04. Key Terms / Components

Term	Meaning
Tool / function	An external capability the model can request
Tool definition	The JSON Schema describing a tool's name, purpose, and parameters
Tool call	The model's structured output requesting a tool be executed
Tool result	The output of the executed function, returned to the model
`tool_calls`	The field in a model response containing one or more tool invocations
Parallel tool calls	Multiple tool calls issued by the model in a single turn
Strict mode	Schema enforcement that guarantees the model's output matches the parameter definition exactly
Tool call ID	A unique identifier linking a tool call request to its result

05. Examples

Live data lookup:
A user asks "Is the stock market up today?" The model calls a get_market_summary tool with today's date as a parameter. The application hits a financial API, returns the data, and the model summarizes it.

Code execution:
A coding assistant calls a run_python tool with a code snippet. The application runs it in a sandbox, returns stdout and stderr, and the model interprets the output to decide whether the code is correct.

Multi-tool agent:
A research agent is given the task "Find the top three papers on context compression published in 2025 and summarize each." It calls search_arxiv three times in parallel to retrieve abstracts, then calls summarize three more times with each abstract, then writes its final output.

Database query:
A business intelligence bot defines a query_database tool that accepts a SQL string. The model constructs the query based on the user's question, the application executes it, and the model formats the results into a human-readable answer.

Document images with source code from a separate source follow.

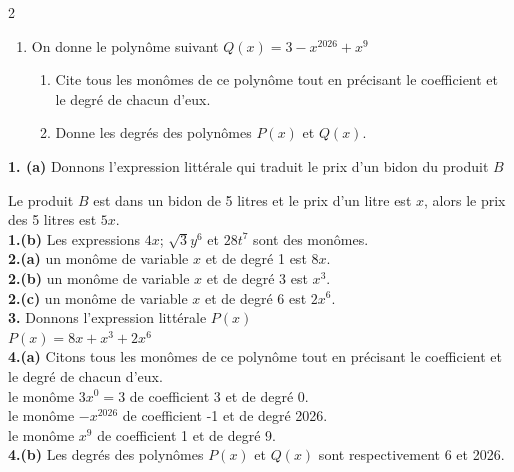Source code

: \begin{multicols*}{2}
\begin{enumerate}
  		\item On donne le polynôme suivant $Q(x)=3-x^{2026}+x^{9}$ 
  		\begin{enumerate}
  			\item Cite tous les monômes de ce polynôme tout en précisant le coefficient et le degré de chacun d'eux.
  			\item  Donne les degrés des polynômes $P(x)$ et $Q(x)$.
  		\end{enumerate}
  	\end{enumerate}
  	\dure
  	\resul
  	\textbf{1. (a)} Donnons l'expression littérale qui traduit le prix d'un bidon du produit $B$
  	
  	Le produit $B$ est dans un bidon de 5 litres et le prix d'un litre est $x$, alors le prix  des 5 litres est $5x$. \\
  	\textbf{1.(b)} Les expressions $4x$; $\sqrt{3}y^6$ et $28t^7$ sont des monômes.\\
  	\textbf{2.(a)} un monôme de variable $x$ et de degré 1 est $8x$.\\
  	\textbf{2.(b)} un monôme de variable $x$ et de degré 3 est $x^3$.\\
  	\textbf{2.(c)} un monôme de variable $x$ et de degré 6 est $2x^6$.\\
  	\textbf{3.} Donnons l'expression littérale $P(x)$\\
  	$P(x)=8x+x^3+2x^6$\\
  	\textbf{4.(a)} Citons tous les monômes de ce polynôme tout en précisant le coefficient et le degré de chacun d'eux.\\
  	 le monôme $3x^0=3$ de coefficient 3  et de degré 0.\\
  	 le monôme $-x^{2026}$ de coefficient -1  et de degré 2026.\\
  	 le monôme $x^{9}$ de coefficient 1  et de degré 9.\\
  	\textbf{4.(b)} Les degrés des polynômes $P(x)$ et $Q(x)$ sont respectivement 6 et 2026.
  	
\end{multicols*}
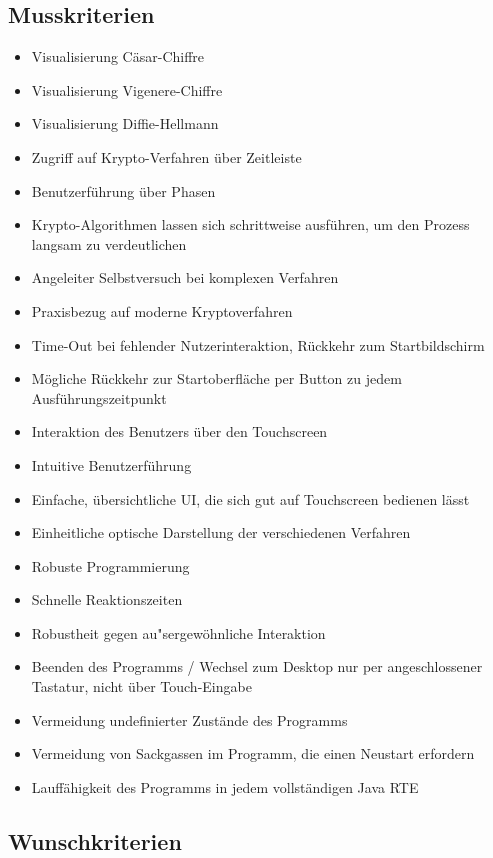 \documentclass{article}
\begin{document}
\subsection{Musskriterien}

\begin{itemize}
    \item Visualisierung Cäsar-Chiffre
    \item Visualisierung Vigenere-Chiffre
    \item Visualisierung Diffie-Hellmann
    \item Zugriff auf Krypto-Verfahren über Zeitleiste
    \item Benutzerführung über Phasen
    \item Krypto-Algorithmen lassen sich schrittweise ausführen, um den Prozess
        langsam zu verdeutlichen
    \item Angeleiter Selbstversuch bei komplexen Verfahren
    \item Praxisbezug auf moderne Kryptoverfahren
    \item Time-Out bei fehlender Nutzerinteraktion, Rückkehr zum Startbildschirm
    \item Mögliche Rückkehr zur Startoberfläche per Button zu jedem Ausführungszeitpunkt
    \item Interaktion des Benutzers über den Touchscreen
    \item Intuitive Benutzerführung
    \item Einfache, übersichtliche \gls{UI}, die sich gut auf Touchscreen bedienen lässt
    \item Einheitliche optische Darstellung der verschiedenen Verfahren
    \item Robuste Programmierung
    \item Schnelle Reaktionszeiten
    \item Robustheit gegen au"sergewöhnliche Interaktion
    \item Beenden des Programms / Wechsel zum Desktop nur per angeschlossener Tastatur, nicht über Touch-Eingabe
    \item Vermeidung undefinierter Zustände des Programms
    \item Vermeidung von Sackgassen im Programm, die einen Neustart erfordern
    \item Lauffähigkeit des Programms in jedem vollständigen Java RTE
\end{itemize}

\subsection{Wunschkriterien}
\end{document}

06. How Tool Use Underpins Agents and MCP

Tool use is the atomic unit of agent action. The agent loop (perceive, plan, act, observe) maps directly onto the tool use loop: the model observes its context, decides which tool to call (planning), the application executes it (action), and the result returns to the model as an observation.

Model Context Protocol (MCP) is a layer above tool use. MCP standardizes how tool definitions are discovered from external servers, transported over the network, and managed across providers. When an AI host connects to an MCP server, it fetches the server's tool schemas and passes them to the model using the model's native tool use format. Under the hood, every MCP tool invocation is a tool use request.

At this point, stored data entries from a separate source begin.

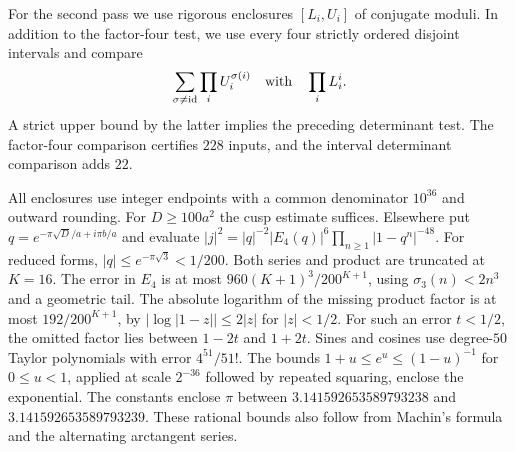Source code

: For the second pass we use rigorous enclosures $[L_i,U_i]$ of conjugate
moduli. In addition to the factor-four test, we use every four strictly
ordered disjoint intervals and compare
\[
 \sum_{\sigma\ne\mathrm{id}}\prod_i U_i^{\sigma(i)}
 \quad\hbox{with}\quad \prod_i L_i^i.
\]
A strict upper bound by the latter implies the preceding determinant test.
The factor-four comparison certifies $228$ inputs, and the interval
determinant comparison adds $22$.

All enclosures use integer endpoints with a common denominator $10^{36}$
and outward rounding. For $D\ge100a^2$ the cusp estimate suffices.
Elsewhere put $q=e^{-\pi\sqrt D/a+i\pi b/a}$ and evaluate
$|j|^2=|q|^{-2}|E_4(q)|^6\prod_{n\ge1}|1-q^n|^{-48}$. For reduced forms,
$|q|\le e^{-\pi\sqrt3}<1/200$. Both series and product are truncated
at $K=16$. The error in $E_4$ is at most
$960(K+1)^3/200^{K+1}$, using $\sigma_3(n)<2n^3$ and a geometric tail.
The absolute logarithm of the missing product factor is at most
$192/200^{K+1}$, by $|\log|1-z||\le2|z|$ for $|z|<1/2$.
For such an error $t<1/2$, the omitted factor lies between $1-2t$ and
$1+2t$. Sines and cosines use degree-$50$ Taylor polynomials with error
$4^{51}/51!$. The bounds $1+u\le e^u\le(1-u)^{-1}$ for $0\le u<1$,
applied at scale $2^{-36}$ followed by repeated squaring, enclose the
exponential. The constants enclose $\pi$ between
$3.141592653589793238$ and $3.141592653589793239$. These rational bounds
also follow from Machin's formula and the alternating arctangent series.
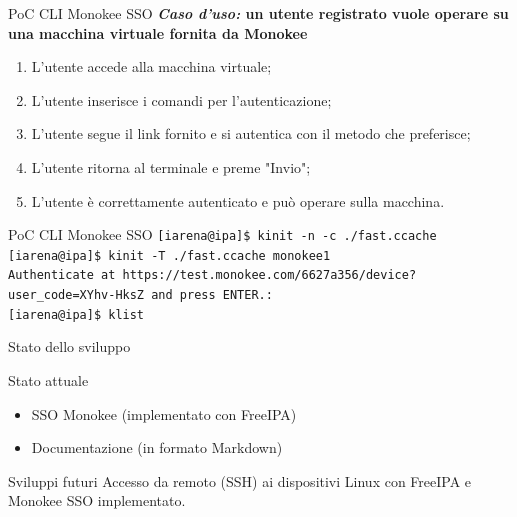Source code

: \documentclass{beamer}
\newcommand{\code}[1]{\texttt{#1}}
\begin{document}
	\begin{frame}{PoC CLI Monokee SSO}
		\textbf{\textit{Caso d'uso:} un utente registrato vuole operare su una macchina virtuale fornita da Monokee}
		\vspace {.5em}
		\begin{enumerate}
			\item L'utente accede alla macchina virtuale;
			\item L'utente inserisce i comandi per l'autenticazione;
			\item L'utente segue il link fornito e si autentica con il metodo che preferisce;
			\item L'utente ritorna al terminale e preme "Invio";
			\item L'utente è correttamente autenticato e può operare sulla macchina.
		\end{enumerate}
	\end{frame}

	\begin{frame}{PoC CLI Monokee SSO}
		\code{[iarena@ipa]\$ kinit -n -c ./fast.ccache} \\
		\code{[iarena@ipa]\$ kinit -T ./fast.ccache monokee1} \\
		\code{Authenticate at https://test.monokee.com/6627a356/device?user\_code=XYhv-HksZ and press ENTER.:} \\
		\code{[iarena@ipa]\$ klist}
	\end{frame}
	\begin{frame}{Stato dello sviluppo}
				
		\begin{exampleblock}{Stato attuale}
			\begin{itemize}
				\item SSO Monokee (implementato con FreeIPA) \vspace{.5em}
				\item Documentazione (in formato Markdown) \vspace{.5em}
			\end{itemize}
		\end{exampleblock}
		
		\begin{block}{Sviluppi futuri}
			Accesso da remoto (SSH) ai dispositivi Linux con FreeIPA e Monokee SSO implementato.
		\end{block}
	
	\end{frame}
	
	
\end{document}

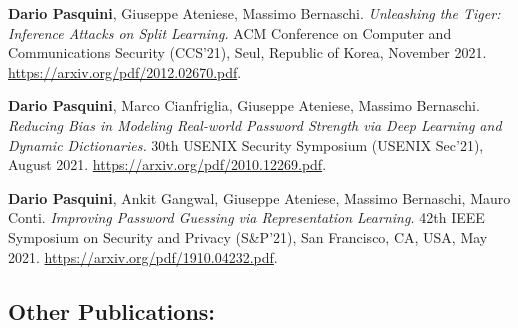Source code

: \documentclass[margin, 10pt]{article} %
\begin{document}
\begin{thebibliography}{99}
\textbf{Dario Pasquini}, Giuseppe Ateniese, Massimo Bernaschi. \textit{Unleashing the Tiger: Inference Attacks on Split Learning.} ACM Conference on Computer and Communications Security (CCS'21),  Seul, Republic of Korea, November 2021. \url{https://arxiv.org/pdf/2012.02670.pdf}. 

\textbf{Dario Pasquini}, Marco Cianfriglia, Giuseppe Ateniese, Massimo Bernaschi. \textit{Reducing Bias in Modeling Real-world Password Strength via Deep Learning and Dynamic Dictionaries.} 30th USENIX Security Symposium (USENIX Sec'21), August 2021. \url{https://arxiv.org/pdf/2010.12269.pdf}. 
	
 \textbf{Dario Pasquini}, Ankit Gangwal, Giuseppe Ateniese, Massimo Bernaschi, Mauro Conti. \textit{Improving Password Guessing via Representation Learning.}  42th IEEE Symposium on Security and Privacy (S\&P'21), San Francisco, CA, USA, May 2021. \url{https://arxiv.org/pdf/1910.04232.pdf}. 

\end{thebibliography}




	
\subsection*{Other Publications:}
\vspace{.5cm}
\end{document}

The distinction: tool use is the mechanism inside one model/application pair. MCP is the protocol that makes tool definitions portable across providers and applications. Both are necessary. MCP without tool use has no way to invoke actions. Tool use without MCP requires hand-coding tool definitions for every application.

07. Common Pitfalls

Vague descriptions:
The model decides whether to call a tool based almost entirely on the description. Unclear descriptions lead to missed calls ("model didn't know when to use it") or wrong calls ("model used it for everything").
Overloaded tools:
A single tool that does too many things forces the model to reason about which behavior applies in each context. Narrow, single-purpose tools are easier for the model to use correctly.
No schema validation:
Even with strict mode, defensive validation in the application layer prevents bad arguments from reaching real systems.
Missing error handling in results:
If a tool call fails (API error, invalid query, timeout), returning a clear error message in the tool result allows the model to recover gracefully. Returning nothing or crashing silently causes the model to proceed with missing information.
Trusting the model's argument values blindly:
The model generates argument values based on patterns, not guarantees. Validate types, ranges, and required fields before executing any tool that has side effects (writes, deletes, sends).
Too many tools in a single context:
Sending hundreds of tool definitions to a model dilutes its ability to select the right one. Prune tool lists to what is relevant for the current task.